- Born: 1987/88
- Education: London School of Economics
- Occupations: Journalist and author

= Symeon Brown =

English journalist and author

Symeon Brown (born 1987/88) is an English journalist and non-fiction author from Tottenham, reporting for Channel 4 News as home affairs correspondent. He was a youth community activist.

==Early life and education==
Brown grew up in social housing in Tottenham, his parents both British Jamaicans, his father involved in crime and his mother a child carer. He has a degree from the London School of Economics. He identifies as "A working class, black Afro-proletariat" and "multi-class". He was at primary school with David Lammy.

==Activism==
Brown was a community organiser, founding Haringey Young People Empowered (HYPE) as a teenager with friends, organising 500 volunteers and winning the Young Haringey Heroes award. With HYPE, he organised a youth football tournament in Wood Green in July 2010 in memory of a teenager murdered earlier that year and against postcode rivalry. In 2010 and 2011, he lobbied Haringey Borough Council for Save Haringey Youth Centres against cuts in the youth services budget. He said the 2011 London riots were due to a loss of trust between young people and the police.

==Career==
Brown interned with David Lammy MP in 2010. In 2011, he was an assistant archivist at the Black Cultural Archives and a senior researcher on a The Guardian investigative unit on the 2011 England riots on a Scott Trust bursary. He discussed the riots on Radio 4's Today programme in August 2011. He was a panellist on BBC Three's Free Speech Olympics Special in July 2012. He was a panellist at a debate on the criminalization of Drill music held by Diane Abbott MP at the Houses of Parliament in June 2019.

Brown has reported for Channel 4 News since July 2014. The owner of Cereal Killer Cafe in Tower Hamlets cut short an interview for Channel 4 News in December 2014 when Brown asked "Do you think local people will be able to afford £3.20 cereal?" and complained about the report in an open letter.

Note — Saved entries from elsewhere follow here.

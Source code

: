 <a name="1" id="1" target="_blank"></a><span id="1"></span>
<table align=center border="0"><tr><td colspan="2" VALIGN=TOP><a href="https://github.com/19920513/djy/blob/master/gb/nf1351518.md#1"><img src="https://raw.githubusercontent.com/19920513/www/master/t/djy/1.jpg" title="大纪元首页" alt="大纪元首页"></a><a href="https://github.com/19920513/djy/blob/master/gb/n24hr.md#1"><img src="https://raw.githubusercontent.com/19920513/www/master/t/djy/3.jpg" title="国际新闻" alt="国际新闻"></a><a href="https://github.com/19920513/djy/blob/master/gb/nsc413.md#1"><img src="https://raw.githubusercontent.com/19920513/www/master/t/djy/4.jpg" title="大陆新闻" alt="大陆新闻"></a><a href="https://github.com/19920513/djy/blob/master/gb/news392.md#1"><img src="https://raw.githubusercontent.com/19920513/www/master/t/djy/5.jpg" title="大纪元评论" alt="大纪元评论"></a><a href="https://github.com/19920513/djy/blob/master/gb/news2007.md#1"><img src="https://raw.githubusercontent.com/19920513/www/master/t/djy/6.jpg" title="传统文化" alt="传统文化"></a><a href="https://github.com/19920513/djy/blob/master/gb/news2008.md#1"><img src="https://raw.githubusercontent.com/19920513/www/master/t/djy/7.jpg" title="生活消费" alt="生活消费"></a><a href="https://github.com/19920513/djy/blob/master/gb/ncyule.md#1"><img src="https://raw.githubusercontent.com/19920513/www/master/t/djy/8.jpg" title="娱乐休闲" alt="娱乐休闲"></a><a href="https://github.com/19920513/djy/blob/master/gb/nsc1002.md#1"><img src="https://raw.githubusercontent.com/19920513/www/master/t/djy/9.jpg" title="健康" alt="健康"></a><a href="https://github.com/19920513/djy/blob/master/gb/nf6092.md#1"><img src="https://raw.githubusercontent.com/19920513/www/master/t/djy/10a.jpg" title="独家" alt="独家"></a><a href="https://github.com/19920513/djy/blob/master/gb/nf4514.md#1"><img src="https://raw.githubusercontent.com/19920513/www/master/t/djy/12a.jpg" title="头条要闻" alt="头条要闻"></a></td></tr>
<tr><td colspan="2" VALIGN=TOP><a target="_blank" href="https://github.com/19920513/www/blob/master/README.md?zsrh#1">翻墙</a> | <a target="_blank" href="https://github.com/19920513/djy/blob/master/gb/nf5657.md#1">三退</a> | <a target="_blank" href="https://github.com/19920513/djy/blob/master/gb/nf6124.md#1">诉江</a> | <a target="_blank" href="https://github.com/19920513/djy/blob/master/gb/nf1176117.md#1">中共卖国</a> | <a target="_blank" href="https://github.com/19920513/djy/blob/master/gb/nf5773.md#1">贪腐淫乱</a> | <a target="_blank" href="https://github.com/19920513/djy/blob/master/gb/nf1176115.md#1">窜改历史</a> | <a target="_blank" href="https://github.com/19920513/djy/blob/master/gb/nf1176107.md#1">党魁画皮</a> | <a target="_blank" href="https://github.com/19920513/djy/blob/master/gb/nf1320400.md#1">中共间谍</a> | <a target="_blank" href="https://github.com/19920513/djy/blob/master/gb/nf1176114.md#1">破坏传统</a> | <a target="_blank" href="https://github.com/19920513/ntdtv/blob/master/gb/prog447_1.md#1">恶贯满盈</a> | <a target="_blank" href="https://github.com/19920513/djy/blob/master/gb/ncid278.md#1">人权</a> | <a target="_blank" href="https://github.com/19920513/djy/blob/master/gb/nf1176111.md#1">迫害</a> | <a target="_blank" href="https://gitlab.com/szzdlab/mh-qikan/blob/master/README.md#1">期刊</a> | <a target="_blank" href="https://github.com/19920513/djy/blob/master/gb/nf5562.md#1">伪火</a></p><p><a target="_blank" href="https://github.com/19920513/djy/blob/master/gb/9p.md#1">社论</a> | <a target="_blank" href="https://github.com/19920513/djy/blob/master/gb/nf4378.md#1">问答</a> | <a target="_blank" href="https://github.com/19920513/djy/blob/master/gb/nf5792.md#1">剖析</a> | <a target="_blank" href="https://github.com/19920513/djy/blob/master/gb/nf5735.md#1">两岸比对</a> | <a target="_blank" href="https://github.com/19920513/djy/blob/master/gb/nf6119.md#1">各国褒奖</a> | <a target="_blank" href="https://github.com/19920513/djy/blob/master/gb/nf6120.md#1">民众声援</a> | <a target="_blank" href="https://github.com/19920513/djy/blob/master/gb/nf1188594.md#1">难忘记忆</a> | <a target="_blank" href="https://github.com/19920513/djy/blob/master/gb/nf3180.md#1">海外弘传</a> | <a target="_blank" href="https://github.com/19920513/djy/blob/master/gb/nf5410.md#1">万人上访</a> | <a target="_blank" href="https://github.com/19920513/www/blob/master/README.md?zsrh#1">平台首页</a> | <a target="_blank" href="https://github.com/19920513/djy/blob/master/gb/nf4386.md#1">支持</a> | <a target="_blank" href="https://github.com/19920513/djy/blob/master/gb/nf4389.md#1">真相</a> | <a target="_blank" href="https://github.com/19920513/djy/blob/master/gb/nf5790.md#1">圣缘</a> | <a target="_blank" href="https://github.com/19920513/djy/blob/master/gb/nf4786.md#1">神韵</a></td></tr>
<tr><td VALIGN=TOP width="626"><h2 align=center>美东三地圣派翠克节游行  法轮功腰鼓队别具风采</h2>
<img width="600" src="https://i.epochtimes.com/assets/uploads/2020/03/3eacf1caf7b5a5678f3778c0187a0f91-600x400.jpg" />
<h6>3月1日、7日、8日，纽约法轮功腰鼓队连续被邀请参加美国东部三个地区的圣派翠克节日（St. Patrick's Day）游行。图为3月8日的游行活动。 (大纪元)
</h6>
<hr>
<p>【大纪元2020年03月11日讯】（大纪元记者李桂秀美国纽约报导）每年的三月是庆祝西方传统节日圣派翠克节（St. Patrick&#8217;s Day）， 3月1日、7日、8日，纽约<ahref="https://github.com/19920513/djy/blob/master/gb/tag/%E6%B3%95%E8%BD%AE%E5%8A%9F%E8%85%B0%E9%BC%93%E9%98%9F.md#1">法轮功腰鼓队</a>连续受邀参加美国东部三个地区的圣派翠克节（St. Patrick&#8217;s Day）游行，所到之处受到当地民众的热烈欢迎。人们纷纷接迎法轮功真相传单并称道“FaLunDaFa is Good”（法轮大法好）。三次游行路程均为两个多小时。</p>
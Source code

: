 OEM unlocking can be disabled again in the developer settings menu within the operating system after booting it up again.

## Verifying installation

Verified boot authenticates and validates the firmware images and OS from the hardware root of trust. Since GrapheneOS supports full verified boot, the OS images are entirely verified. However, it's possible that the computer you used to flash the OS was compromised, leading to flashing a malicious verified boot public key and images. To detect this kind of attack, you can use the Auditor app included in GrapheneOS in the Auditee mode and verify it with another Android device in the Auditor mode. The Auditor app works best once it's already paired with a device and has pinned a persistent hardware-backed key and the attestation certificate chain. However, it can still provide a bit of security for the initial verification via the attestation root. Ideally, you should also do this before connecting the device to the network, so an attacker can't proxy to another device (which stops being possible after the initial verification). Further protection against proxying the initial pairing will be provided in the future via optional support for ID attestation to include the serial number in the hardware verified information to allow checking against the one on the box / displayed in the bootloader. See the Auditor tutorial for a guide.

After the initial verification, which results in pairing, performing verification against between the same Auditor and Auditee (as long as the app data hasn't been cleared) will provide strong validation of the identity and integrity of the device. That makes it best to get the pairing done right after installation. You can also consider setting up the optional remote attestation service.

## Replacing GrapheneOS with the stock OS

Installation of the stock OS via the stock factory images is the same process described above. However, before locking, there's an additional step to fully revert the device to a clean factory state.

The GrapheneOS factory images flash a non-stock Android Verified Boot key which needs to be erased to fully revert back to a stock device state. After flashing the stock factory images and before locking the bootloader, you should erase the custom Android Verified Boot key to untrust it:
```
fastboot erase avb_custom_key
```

Brown was a fellow of the John Schofield Trust in 2015 and a Churchill Fellow in 2023. His journalism has appeared on CNN, The Guardian, Huffington Post, New Statesman, Vice, and The Voice. He has reported for Unreported World and was a commissioning executive on the series Untold. He was a judge for the Desmond Elliott Prize in 2022.

===Recognition===
Brown was named among "30 to Watch: Journalism" by MHP Group in 2018. He was shortlisted for the 2018 British Journalism Awards, the 2019 Orwell Prize for his piece "The Wolves of Instagram" and a 2022 BAFTA Award for his editorial work with presenter Ayshah Tull on Channel 4's Black to Front day. Brown won Random Acts Live Pitch Award at the 2016 Edinburgh TV Festival, and the Medical Journalists' Association award for News Story of the Year (broadcast) in 2018 for his Channel 4 report on knife crime in hospitals.

===Books===
Brown contributed an essay to Derek Owusu's 2019 anthology, Safe: On Black British Men Reclaiming Space.

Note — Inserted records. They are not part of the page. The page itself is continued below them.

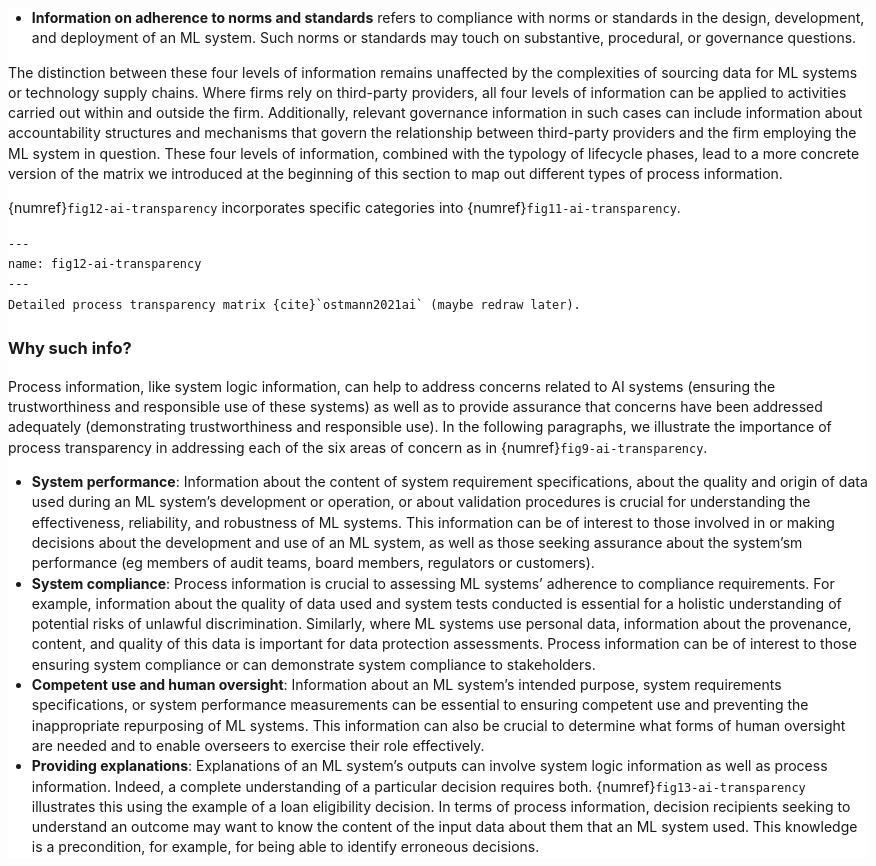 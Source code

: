 - **Information on adherence to norms and standards** refers to compliance with norms or standards in the design, development, and deployment of an ML system. Such norms or standards may touch on substantive, procedural, or governance questions.

The distinction between these four levels of information remains unaffected by the complexities of sourcing data for ML systems or technology supply chains. Where firms rely on third-party providers, all four levels of information can be applied to activities carried out within and outside the firm. Additionally, relevant governance information in such cases can include information about accountability structures and mechanisms that govern the relationship between third-party providers and the firm employing the ML system in question. These four levels of information, combined with the typology of lifecycle phases, lead to a more concrete version of the matrix we introduced at the beginning of this section to map out different types of process information.

{numref}`fig12-ai-transparency` incorporates specific categories into {numref}`fig11-ai-transparency`.

```{figure} ../images/fig12-ai-transparency.png
---
name: fig12-ai-transparency
---
Detailed process transparency matrix {cite}`ostmann2021ai` (maybe redraw later).
```

### Why such info?

Process information, like system logic information, can help to address concerns related to AI
systems (ensuring the trustworthiness and responsible use of these systems) as well as to provide
assurance that concerns have been addressed adequately (demonstrating trustworthiness and
responsible use). In the following paragraphs, we illustrate the importance of process transparency
in addressing each of the six areas of concern as in {numref}`fig9-ai-transparency`.

- **System performance**: Information about the content of system requirement specifications, about the quality and origin of data used during an ML system’s development or operation, or about validation procedures is crucial for understanding the effectiveness, reliability, and robustness of ML systems. This information can be of interest to those involved in or making decisions about the development and use of an ML system, as well as those seeking assurance about the system’sm performance (eg members of audit teams, board members, regulators or customers).
- **System compliance**: Process information is crucial to assessing ML systems’ adherence to compliance requirements. For example, information about the quality of data used and system tests conducted is essential for a holistic understanding of potential risks of unlawful discrimination. Similarly, where ML systems use personal data, information about the provenance, content, and quality of this data is important for data protection assessments. Process information can be of interest to those ensuring system compliance or can demonstrate system compliance to stakeholders.
- **Competent use and human oversight**: Information about an ML system’s intended purpose, system requirements specifications, or system performance measurements can be essential to ensuring competent use and preventing the inappropriate repurposing of ML systems. This information can also be crucial to determine what forms of human oversight are needed and to enable overseers to exercise their role effectively.
- **Providing explanations**: Explanations of an ML system’s outputs can involve system logic information as well as process information. Indeed, a complete understanding of a particular decision requires both. {numref}`fig13-ai-transparency` illustrates this using the example of a loan eligibility decision. In terms of process information, decision recipients seeking to understand an outcome may want to know the content of the input data about them that an ML system used. This knowledge is a precondition, for example, for being able to identify erroneous decisions.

He published Get Rich or Lie Trying: Ambition and Deceit in the New Influencer Economy (ISBN 9781838950279) with Atlantic Books in March 2022, on the losers of the influencer economy and what The Big Issue called "the undercurrent of fraud, exploitation, bribery and dishonesty behind the glamour." Subjects include his school friends falling for cryptocurrency pyramid schemes, cosmetic surgery failures of LA influencers, and a man paid to be racially abused on social media. In the book, Brown "dismisses individualized, commercialized activism". The IET's E+T magazine said it is "not an in-depth dissection... [h]owever, as an eye-opening, human-focused cruise through the influencer economy, it is a triumph." New Statesman called it "the first serious attempt to expose the hidden darker side of the economy of influencing". The i Paper called it a "well-researched polemic ... wonderfully expansive but moves slightly too quickly through some topics." Chris Stokel-Walker in New Scientist likewise said: "At times, Brown hurtles through first-person stories so fast that there is hardly a chance to blink ... The book's stronger sections are those that bring the action closer to home and address some deeper, more systemic issues." John Maier writing in Literary Review was critical: "a depressing book to read, and not just because it is uncomprehending, lacking in irony and rather poorly written ... One problem seems to be the rather detached, documentary style Brown is committed to, one that leaves no room for serious or sustained analysis". It was reviewed by The Times, Times Literary Supplement, and Financial Times.

In 2026, he published The Good, the Black and the Boujee with Dialogue Books, based on more than 1,500 interviews of Black British perceptions of being middle class and contrasting Black professional success and cultural visibility with the Black Lives Matter movement. He discussed the book on Radio 4's Free Thinking in May 2026.